You are viewing a plain text version of this content. The canonical link for it is here.

Posted to dev@apr.apache.org by "William A. Rowe, Jr." <wr...@rowe-clan.net> on 2003/08/22 08:20:29 UTC

RE: unix/thread_mutex.c 1.19 and --enable-pool-debug=yes core dump

My thought is that the existing code is resilient enough without any
cas logic; but I have been waiting for others to take the time to prove
that to themselves before we back down to simple inc/dec/assignment.
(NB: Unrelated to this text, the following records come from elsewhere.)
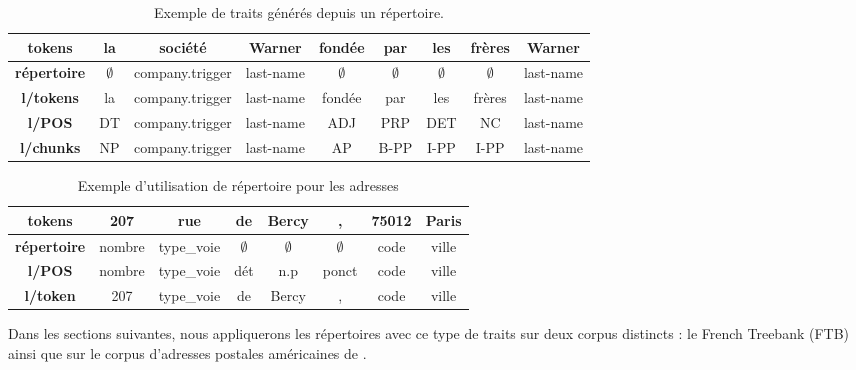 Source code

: \documentclass[PhD-Yoann-Dupont.tex]{subfiles}
\begin{document}
\begin{table}[ht!]
\centering
\begin{tabular}{|c|cccccccc|}
\hline
\textbf{tokens}      & la          & société         & Warner    & fondée      & par         & les         & frères      & Warner \\
\hline
\textbf{répertoire} & $\emptyset$ & company.trigger & last-name & $\emptyset$ & $\emptyset$ & $\emptyset$ & $\emptyset$ & last-name \\
\textbf{l/tokens}    & la          & company.trigger & last-name & fondée      & par         & les         & frères      & last-name \\
\textbf{l/POS}     & DT          & company.trigger & last-name & ADJ         & PRP         & DET         & NC          & last-name \\
\textbf{l/chunks}  & NP          & company.trigger & last-name & AP          & B-PP        & I-PP        & I-PP        & last-name \\
\hline
\end{tabular}
\caption{Exemple de traits générés depuis un répertoire.}
\label{tab:ontology-company-vs-person}
\end{table}

\begin{table}[ht!]
\centering
\begin{tabular}{|c|ccccccc|}
\hline
\textbf{tokens}      & 207    & rue        & de          & Bercy       & ,           & 75012 & Paris \\
\hline
\textbf{répertoire} & nombre & type\_voie & $\emptyset$ & $\emptyset$ & $\emptyset$ & code  & ville \\
\textbf{l/POS}     & nombre & type\_voie & dét         & n.p         & ponct       & code  & ville \\
\textbf{l/token}     & 207    & type\_voie & de          & Bercy       & ,           & code  & ville \\
\hline
\end{tabular}
\caption{Exemple d'utilisation de répertoire pour les adresses}
\label{tab:taxonomy-address-example}
\end{table}

Dans les sections suivantes, nous appliquerons les répertoires avec ce type de traits sur deux corpus distincts : le French Treebank (FTB) ainsi que sur le corpus d'adresses postales américaines de \citet{yu2007high}.
\end{document}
My other question - why is it necessary to explicitly use nested locks
within the pool code?  Do we have a nesting issue that could be fixed
and return to more optimal 'default' thread mutexes for pools?

Bill



At 11:13 PM 8/21/2003, Sander Striker wrote:
>> From: Blair Zajac [mailto:blair@orcaware.com]
>> Sent: Thursday, August 21, 2003 11:49 PM
>
>Hi Blair!
>
>> I tracked my core dump down to the following combination.
>> 
>> Using apr CVS HEAD with --enable-pool-debug=yes and with thread_mutex
>> 1.19 or greater causes the coredumps in apr/test/testall I reported in
>> my messages with the subject "testall core dump with apr HEAD".  Backing
>> thread_mutex.c down to 1.18 has no problems with -enable-pool-debug=yes.
>
>The introduction of atomics in the thread_mutex code.  Let's see...
>
>Program received signal SIGSEGV, Segmentation fault.
>[Switching to Thread 1074592640 (LWP 16810)]
>0x4003356e in apr_atomic_cas (mem=0x80c10b8, with=0, cmp=0) at apr_atomic.c:166
>166         apr_thread_mutex_t *lock = hash_mutex[ATOMIC_HASH(mem)];
>(gdb) bt
>#0  0x4003356e in apr_atomic_cas (mem=0x80c10b8, with=0, cmp=0)
>    at apr_atomic.c:166
>#1  0x40019944 in _r_debug ()
>   from /export/home1/blair/Code/Apache/2.0/h/srclib/apr/.libs/libapr-0.so.0
>#2  0x4002fe0a in apr_thread_mutex_lock (mutex=0x0) at thread_mutex.c:129
>#3  0x4003219a in apr_pool_create_ex_debug (newpool=0xbfffed40,
>    parent=0x80c1048, abort_fn=0, allocator=0x0,
>    file_line=0x40035a83 "start.c:96") at apr_pools.c:1540
>#4  0x4002e512 in apr_initialize () at start.c:96
>
>Right.  The core dump happens when apr_atomic_init() hasn't been called yet.
>
>>>From apr_initialize()  [misc/unix/start.c]
>--
>    if ((status = apr_pool_initialize()) != APR_SUCCESS)
>        return status;
>
>    if (apr_pool_create(&pool, NULL) != APR_SUCCESS) {
>        return APR_ENOPOOL;
>    }
>
>    apr_pool_tag(pool, "apr_initialize");
>
>    if ((status = apr_atomic_init(pool)) != APR_SUCCESS) {
>        return status;
>--
>
>Since pools depend on apr_thread_mutex-es, the atomics change might
>have introduced a circular dependency.  And we're getting bit by
>it in the debug code.  Stepping through the code will positively
>point out where the thread mutexes are first used before
>apr_atomic_init() is called.  If you get around to that before I do
>please post ;) :).
> 
>> I'm on RedHat 9 and I've used the RedHat gcc 3.2.2 and my own gcc 3.3.1
>> and they both have the same behavior.
>> 
>> I haven't received any response to my previous messages, so I'd
>> appreciate some advice in getting a response from the APR developers.
>> It seems that other messages from APR newbies that ask questions
>> implying that they did no homework on reading APR documentation
>> gets more of a response then somebody who's got a decent amount of
>> feedback to a core dump from an APR supplied program, which isn't
>> obviously then operator error.  So the question is, what's missing
>> in my reports to get a response.
>
>Nothing.  Sorry for the late reply.
> 
>> I do like to contribute, so anything to make this easier for me
>> would be appreciated.
>> 
>> I'm hoping I've narrowed this problem down to a small enough
>> changeset where somebody that's familar with the locking code
>> can make quick progress on this bug.
>> 
>> BTW, I'm using --enable-pool-debug=yes with APR as part of
>> Subversion.
>
>
>Sander

RE: unix/thread_mutex.c 1.19 and --enable-pool-debug=yes core dump

Posted by Sander Striker <st...@apache.org>.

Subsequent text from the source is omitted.